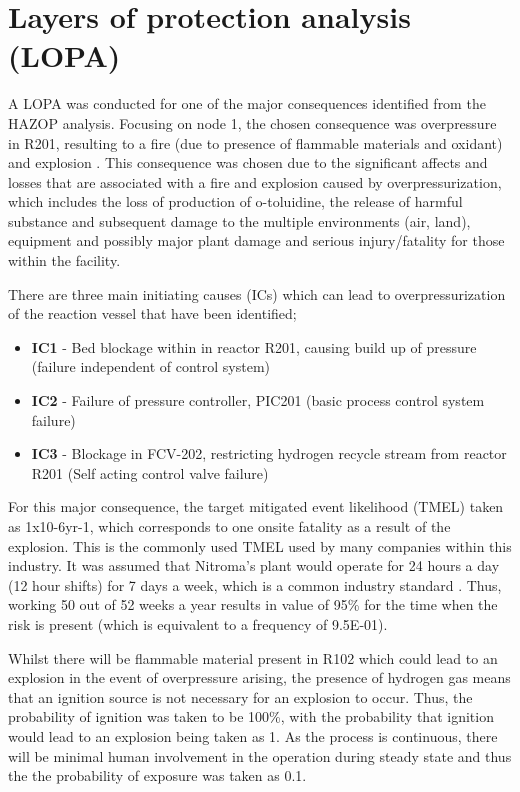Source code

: \section{Layers of protection analysis (LOPA)}

A LOPA was conducted for one of the major consequences identified from the HAZOP analysis. Focusing on node 1, the chosen consequence was overpressure in R201, resulting to a fire (due to presence of flammable materials and oxidant) and explosion . This consequence was chosen due to the significant affects and losses that are associated with a fire and explosion caused by overpressurization, which includes the loss of production of o-toluidine, the release of harmful substance and subsequent damage to the multiple environments (air, land), equipment and possibly major plant damage and serious injury/fatality for those within the facility. 

There are three main initiating causes (ICs) which can lead to overpressurization of the reaction vessel that have been identified;

\begin{itemize}
\item \textbf{IC1} - Bed blockage within in reactor R201, causing build up of pressure (failure independent of control system)
\item \textbf{IC2} - Failure of pressure controller, PIC201 (basic process control system failure)
\item \textbf{IC3 }- Blockage in FCV-202, restricting hydrogen recycle stream from reactor R201 (Self acting control valve failure)

\end{itemize}
 For this major consequence, the target mitigated event likelihood (TMEL) taken as 1x10-6yr-1, which corresponds to one onsite fatality as a result of the explosion. This is the commonly used TMEL used by many companies within this industry. It was assumed that Nitroma's plant would operate for 24 hours a day (12 hour shifts) for 7 days a week, which is a common industry standard \cite{job_guide_chemical_2021}. Thus, working 50 out of 52 weeks a year results in value of 95\% for the time when the risk is present (which is equivalent to a frequency of 9.5E-01).  
 
Whilst there will be flammable material present in R102 which could lead to an explosion in the event of overpressure arising, the presence of hydrogen gas means that an ignition source is not necessary for an explosion to occur. Thus, the probability of ignition was taken to be 100\%, with the probability that ignition would lead to an explosion being taken as 1. As the process is continuous, there will be minimal human involvement in the operation during steady state and thus the the probability of exposure was taken as 0.1. 
 
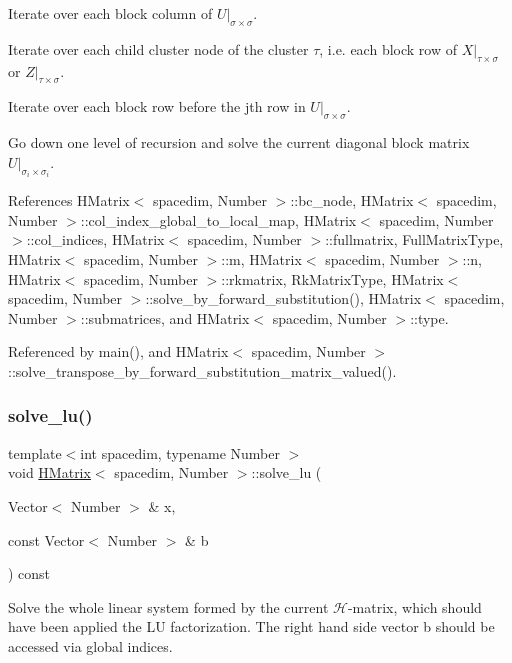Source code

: Iterate over each block column of $U\vert_{\sigma\times\sigma}$.

Iterate over each child cluster node of the cluster $\tau$, i.\+e. each block row of $X\vert_{\tau\times\sigma}$ or $Z\vert_{\tau\times\sigma}$.

Iterate over each block row before the j\textquotesingle{}th row in $U\vert_{\sigma\times\sigma}$.

Go down one level of recursion and solve the current diagonal block matrix $U\vert_{\sigma_i \times \sigma_i}$.

References H\+Matrix$<$ spacedim, Number $>$\+::bc\+\_\+node, H\+Matrix$<$ spacedim, Number $>$\+::col\+\_\+index\+\_\+global\+\_\+to\+\_\+local\+\_\+map, H\+Matrix$<$ spacedim, Number $>$\+::col\+\_\+indices, H\+Matrix$<$ spacedim, Number $>$\+::fullmatrix, Full\+Matrix\+Type, H\+Matrix$<$ spacedim, Number $>$\+::m, H\+Matrix$<$ spacedim, Number $>$\+::n, H\+Matrix$<$ spacedim, Number $>$\+::rkmatrix, Rk\+Matrix\+Type, H\+Matrix$<$ spacedim, Number $>$\+::solve\+\_\+by\+\_\+forward\+\_\+substitution(), H\+Matrix$<$ spacedim, Number $>$\+::submatrices, and H\+Matrix$<$ spacedim, Number $>$\+::type.



Referenced by main(), and H\+Matrix$<$ spacedim, Number $>$\+::solve\+\_\+transpose\+\_\+by\+\_\+forward\+\_\+substitution\+\_\+matrix\+\_\+valued().

\mbox{\label{classHMatrix_a83e9dd55091e7eaed11ffb803321c49d}} 
\subsubsection{\texorpdfstring{solve\+\_\+lu()}{solve\_lu()}}
{\footnotesize\ttfamily template$<$int spacedim, typename Number $>$ \\
void \hyperlink{classHMatrix}{H\+Matrix}$<$ spacedim, Number $>$\+::solve\+\_\+lu (\begin{DoxyParamCaption}\item[{Vector$<$ Number $>$ \&}]{x,  }\item[{const Vector$<$ Number $>$ \&}]{b }\end{DoxyParamCaption}) const}

Solve the whole linear system formed by the current $\mathcal{H}$-\/matrix, which should have been applied the LU factorization. The right hand side vector {\ttfamily b} should be accessed via global indices.


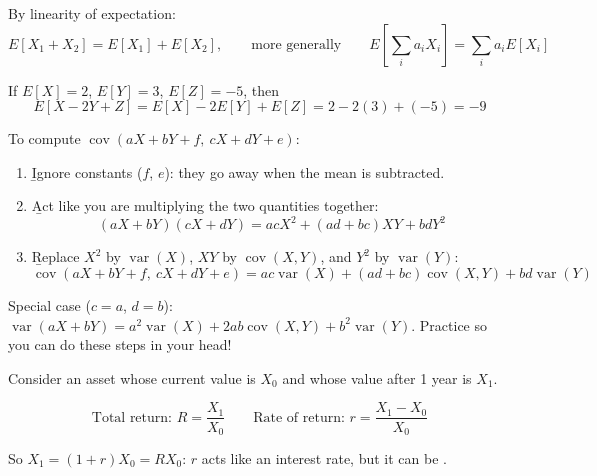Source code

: By linearity of expectation:
\[E[X_1 + X_2] = E[X_1] + E[X_2], \qquad \text{more generally} \qquad \boxed{E\left[\sum_i a_iX_i\right] = \sum_i a_iE[X_i]}\]

\begin{example}
    If $E[X] = 2$, $E[Y] = 3$, $E[Z] = -5$, then
    \[E[X - 2Y + Z] = E[X] - 2E[Y] + E[Z] = 2 - 2(3) + (-5) = -9\]
\end{example}

To compute $\operatorname{cov}(aX + bY + f,\ cX + dY + e)$:
\begin{enumerate}
    \item \b{Ignore constants} ($f$, $e$): they go away when the mean is subtracted.
    \item \b{Act like you are multiplying} the two quantities together:
    \[(aX + bY)(cX + dY) = acX^2 + (ad + bc)XY + bdY^2\]
    \item \b{Replace} $X^2$ by $\operatorname{var}(X)$, $XY$ by $\operatorname{cov}(X,Y)$, and $Y^2$ by $\operatorname{var}(Y)$:
    \[\boxed{\operatorname{cov}(aX + bY + f,\ cX + dY + e) = ac\operatorname{var}(X) + (ad + bc)\operatorname{cov}(X,Y) + bd\operatorname{var}(Y)}\]
\end{enumerate}
Special case ($c = a$, $d = b$): $\operatorname{var}(aX + bY) = a^2\operatorname{var}(X) + 2ab\operatorname{cov}(X,Y) + b^2\operatorname{var}(Y)$. Practice so you can do these steps in your head!

Consider an asset whose current value is $X_0$ and whose value after 1 year is $X_1$.
\begin{center}
\end{center}
\begin{definition}
    \[\boxed{\text{Total return: } R = \frac{X_1}{X_0} \qquad \text{Rate of return: } r = \frac{X_1 - X_0}{X_0}}\]
\end{definition}
So $X_1 = (1+r)X_0 = RX_0$: $r$ acts like an interest rate, but it can be .


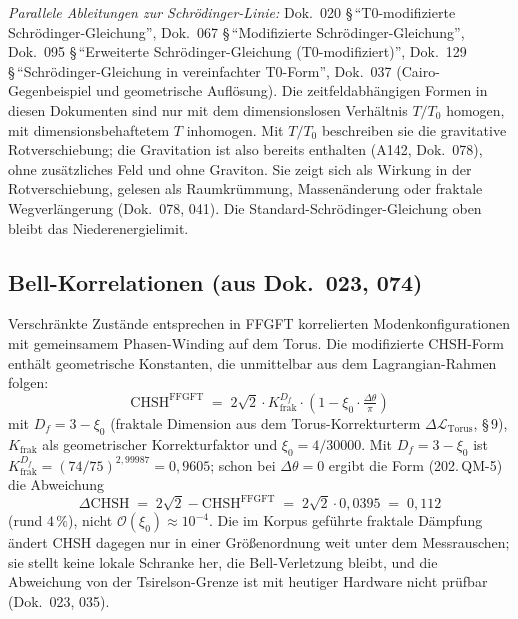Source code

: \textit{Parallele Ableitungen zur Schrödinger-Linie:}
Dok.~020 \S\,\enquote{T0-modifizierte Schrödinger-Gleichung},
Dok.~067 \S\,\enquote{Modifizierte Schrödinger-Gleichung},
Dok.~095 \S\,\enquote{Erweiterte Schrödinger-Gleichung (T0-modifiziert)},
Dok.~129 \S\,\enquote{Schrödinger-Gleichung in vereinfachter T0-Form},
Dok.~037 (Cairo-Gegenbeispiel und geometrische Auflösung).
Die zeitfeldabhängigen Formen in diesen Dokumenten sind nur mit dem dimensionslosen Verhältnis $T/T_0$ homogen, mit dimensionsbehaftetem $T$ inhomogen. Mit $T/T_0$ beschreiben sie die gravitative Rotverschiebung; die Gravitation ist also bereits enthalten (A142, Dok.~078), ohne zusätzliches Feld und ohne Graviton. Sie zeigt sich als Wirkung in der Rotverschiebung, gelesen als Raumkrümmung, Massenänderung oder fraktale Wegverlängerung (Dok.~078, 041). Die Standard-Schrödinger-Gleichung oben bleibt das Niederenergielimit.

\subsection*{Bell-Korrelationen (aus Dok.~023, 074)}

Verschränkte Zustände entsprechen in FFGFT korrelierten
Modenkonfigurationen mit gemeinsamem Phasen-Winding auf dem Torus.
Die modifizierte CHSH-Form enthält geometrische Konstanten, die
unmittelbar aus dem Lagrangian-Rahmen folgen:
\begin{equation}
  \mathrm{CHSH}^{\mathrm{FFGFT}}
  \;=\; 2\sqrt{2}\cdot K_{\text{frak}}^{D_f}\cdot
        \left(1 - \xi_0\cdot\tfrac{\Delta\theta}{\pi}\right)
  \tag{202.\,QM-5}
\end{equation}
mit $D_f = 3 - \xi_0$ (fraktale Dimension aus dem Torus-Korrekturterm
$\Delta\mathcal{L}_{\text{Torus}}$, \S\,9), $K_{\text{frak}}$ als
geometrischer Korrekturfaktor und $\xi_0 = 4/30000$. Mit $D_f = 3 - \xi_0$ ist
$K_{\text{frak}}^{D_f} = (74/75)^{2{,}99987} = 0{,}9605$; schon bei
$\Delta\theta = 0$ ergibt die Form (202.\,QM-5) die Abweichung
\begin{equation}
  \Delta\mathrm{CHSH} \;=\; 2\sqrt{2} - \mathrm{CHSH}^{\mathrm{FFGFT}}
  \;=\; 2\sqrt{2}\cdot 0{,}0395 \;=\; 0{,}112
  \tag{202.\,QM-6}
\end{equation}
(rund $4\,\%$), nicht $\mathcal{O}(\xi_0) \approx 10^{-4}$. Die im
Korpus geführte fraktale Dämpfung ändert CHSH dagegen nur in einer
Größenordnung weit unter dem Messrauschen; sie stellt keine lokale
Schranke her, die Bell-Verletzung bleibt, und die Abweichung von der
Tsirelson-Grenze ist mit heutiger Hardware nicht prüfbar (Dok.~023, 035).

---

Description of the task:
Check the listing for the word "main". Show each line that has it.

Solution for this exercise:
There are three main initiating causes (ICs) which can lead to overpressurization of the reaction vessel that have been identified;
Referenced by main(), and H\+Matrix$<$ spacedim, Number $>$\+::solve\+\_\+transpose\+\_\+by\+\_\+forward\+\_\+substitution\+\_\+matrix\+\_\+valued().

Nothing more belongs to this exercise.